Pratiquement, comment aidez-vous ces femmes ?

Il faut bien comprendre que la plupart de ces femmes sont dans une situation terrible. Lorsque le mari refuse d'accorder le "Get", il exerce immanquablement un chantage toujours de plus en plus fort et ignoble à l'argent, poussant ainsi sa victime vers un désespoir sans cesse grandissant. Les démarches menant en définitive à un divorce sont multiples et les séances de tribunal ou de conciliation ont très souvent lieu pendant les heures de travail. En raison d'absences répétées, il arrive que l'agounah perde son emploi. D'autre part, une fois que le couple est séparé, le mari est obligé de payer une pension pour les enfants. Comme généralement il ne paie pas son dû, l'épouse doit se rendre à la police afin de toucher les quelques deniers auxquels les enfants ont droit. Voici encore une démarche qui doit se faire pendant les heures de travail. Il en existe de nombreuses autres.
De notre côté, nous avons une "hot line" ouverte 24h/24h réservée aux femmes. Elles peuvent nous parler, nous les écoutons, les conseillons, les aidons de notre mieux. Nous organisons également des activités sociales pour les mères et pour les enfants. Sur un plan plus large, nous entretenons un lobby à la Knesset afin d'obtenir une plus grande contrainte à l'égard des maris. Nous sommes parvenus à un certain nombre de résultats. C'est ainsi qu'au mois de novembre 1993, le Comité ministériel législatif a approuvé un projet de loi qui donne aux tribunaux rabbiniques des moyens d'actions pour décider les maris récalcitrants. Ceci comprend l'interdiction de quitter le territoire, d'obtenir un passeport ou un permis de conduire, d'être engagés dans un poste public, d'exercer un métier exigeant un permis ou une licence particulière, d'ouvrir un compte en banque ou d'obtenir une carte de crédit. La loi doit être prochainement débattue en session plénière de la Knesset.
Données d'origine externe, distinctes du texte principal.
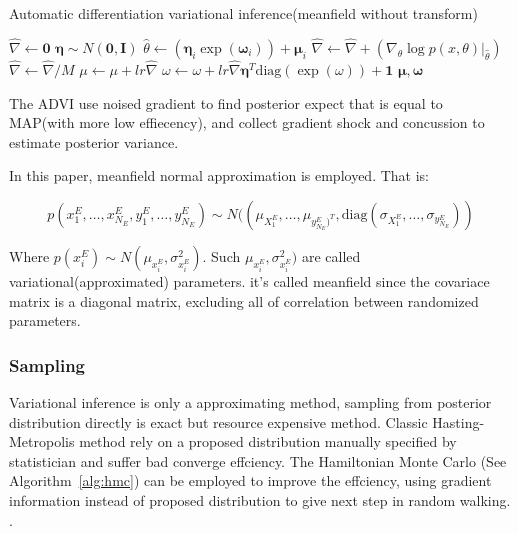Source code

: \documentclass{article}
\begin{document}
\begin{algorithm}
\caption{Automatic differentiation variational inference(meanfield without transform)}
\begin{algorithmic}[1]
  
        \State $\hat{\nabla} \gets \mathbf{0}$
        \State $\mathbf{\eta} \sim N(\mathbf{0},\mathbf{I}) $ 
            \State $\hat{\theta} \gets (\mathbf{\eta}_i \exp(\mathbf{\omega}_i)) + \mathbf{\mu}_i$
            \State $\hat{\nabla} \gets \hat{\nabla} + (\nabla_\theta \log p(x,\theta)|_{\hat{\theta}})$
        \EndFor
        \State $\hat{\nabla} \gets \hat{\nabla} / M$
        \State $\mu \gets \mu + lr \hat{\nabla}$
        \State $\omega \gets \omega + lr \hat{\nabla} \mathbf{\eta}^T \mathrm{diag}({\exp(\omega)}) + \mathbf{1}$
    \EndFor 
    \State \Return $\mathbf{\mu},\mathbf{\omega}$
\EndProcedure
\end{algorithmic}
\label{alg:advi}
\end{algorithm}

The ADVI use noised gradient to find posterior expect that is equal to MAP(with more low effiecency),
 and collect gradient shock and concussion to estimate posterior variance.
 
In this paper, meanfield normal approximation is employed. That is:

$$
p(x^E_1,\dots,x^E_{N_E},y^E_1,\dots,y^E_{N_E}) \sim 
N((\mu_{X^E_1},\dots,\mu_{y^E_{N_E})^T},\mathrm{diag}(\sigma_{X^E_1},\dots,\sigma_{y^E_{N_E}}))
$$

Where $p(x^E_i) \sim N(\mu_{x^E_i},\sigma_{x^E_i}^2)$. 
Such $\mu_{x^E_i},\sigma_{x^E_i}^2)$ are called variational(approximated) parameters. 
it's called meanfield since the covariace matrix is a diagonal matrix, 
excluding all of correlation between randomized parameters.

\subsubsection{Sampling}

Variational inference is only a approximating method, 
sampling from posterior distribution directly is exact but resource expensive method. 
Classic Hasting-Metropolis method rely on a proposed distribution manually specified by statistician
and suffer bad converge effciency. 
The Hamiltonian Monte Carlo \cite{hoffman2014no} (See Algorithm~\ref{alg:hmc}) can be employed to improve the effciency,
using gradient information instead of proposed distribution to give next step in random walking. .
\end{document}
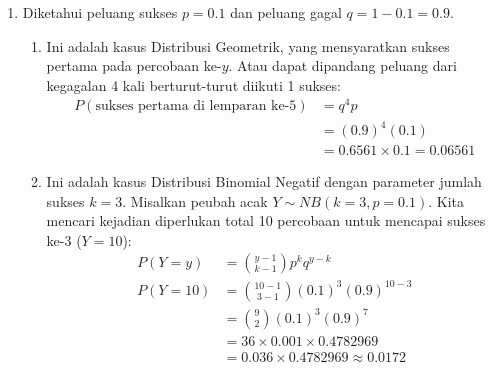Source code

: \documentclass[11pt,letterpaper]{article}
\begin{document}
\begin{enumerate}
  \item Diketahui peluang sukses $p = 0.1$ dan peluang gagal $q = 1 - 0.1 = 0.9$.
        \begin{enumerate}[label=\alph*.]
          \item Ini adalah kasus Distribusi Geometrik, yang mensyaratkan sukses pertama pada percobaan ke-$y$. Atau dapat dipandang peluang dari kegagalan 4 kali berturut-turut diikuti 1 sukses:
                \begin{align*}
                  P(\text{sukses pertama di lemparan ke-5}) & = q^4 p                       \\
                                                            & = (0.9)^4 (0.1)               \\
                                                            & = 0.6561 \times 0.1 = 0.06561
                \end{align*}
          \item Ini adalah kasus Distribusi Binomial Negatif dengan parameter jumlah sukses $k=3$. Misalkan peubah acak $Y \sim NB(k=3, p=0.1)$. Kita mencari kejadian diperlukan total 10 percobaan untuk mencapai sukses ke-3 ($Y=10$):
                \begin{align*}
                  P(Y = y)  & = \binom{y-1}{k-1} p^k q^{y-k}           \\
                  P(Y = 10) & = \binom{10-1}{3-1} (0.1)^3 (0.9)^{10-3} \\
                            & = \binom{9}{2} (0.1)^3 (0.9)^7           \\
                            & = 36 \times 0.001 \times 0.4782969       \\
                            & = 0.036 \times 0.4782969 \approx 0.0172
                \end{align*}
        \end{enumerate}
\end{enumerate}
\end{document}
Dans l'ensemble, êtes-vous soutenues par le Rabbinat ?

En Israël, il existe tellement de tendances rabbiniques différentes que nous devons véritablement "jongler" de manière diplomatique afin de maintenir un équilibre entre les divers groupes qui, souvent, sont motivés par des considérations politiques. Mais ce qui compte pour nous, c'est le soulagement des victimes dont nous nous occupons et pour cela, nous devons obtenir le soutien de tous. Ce qui est acceptable pour un groupe de rabbins est souvent combattu par d'autres et, en définitive, ce sont les femmes et les enfants qui souffrent.


Quels changements juridiques ou pratiques souhaiteriez-vous voir être mis en pratique ?

Beaucoup de mécanismes peuvent être mis en place afin de faciliter l'obtention du divorce pour les femmes. Mais je crois qu'il y a trois points qui, s'ils étaient appliqués, constitueraient un premier pas très important. Tout d'abord, il faudrait que l'engagement du Grand Rabbinat d'Israël de créer des tribunaux spéciaux traitant les cas particulièrement difficiles soit enfin réalisé. Nous aimerions que les accords d'extradition s'appliquent aux maris vivant à l'étranger sans donner de "Get" à leurs épouses avant leur départ. Il est absolument nécessaire qu'une loi soit établie, séparant totalement le règlement des questions matérielles qui se posent inévitablement lors d'un divorce, de l'octroi du "Get". Si ces trois objectifs étaient atteints et appliqués, les choses seraient déjà grandement facilitées.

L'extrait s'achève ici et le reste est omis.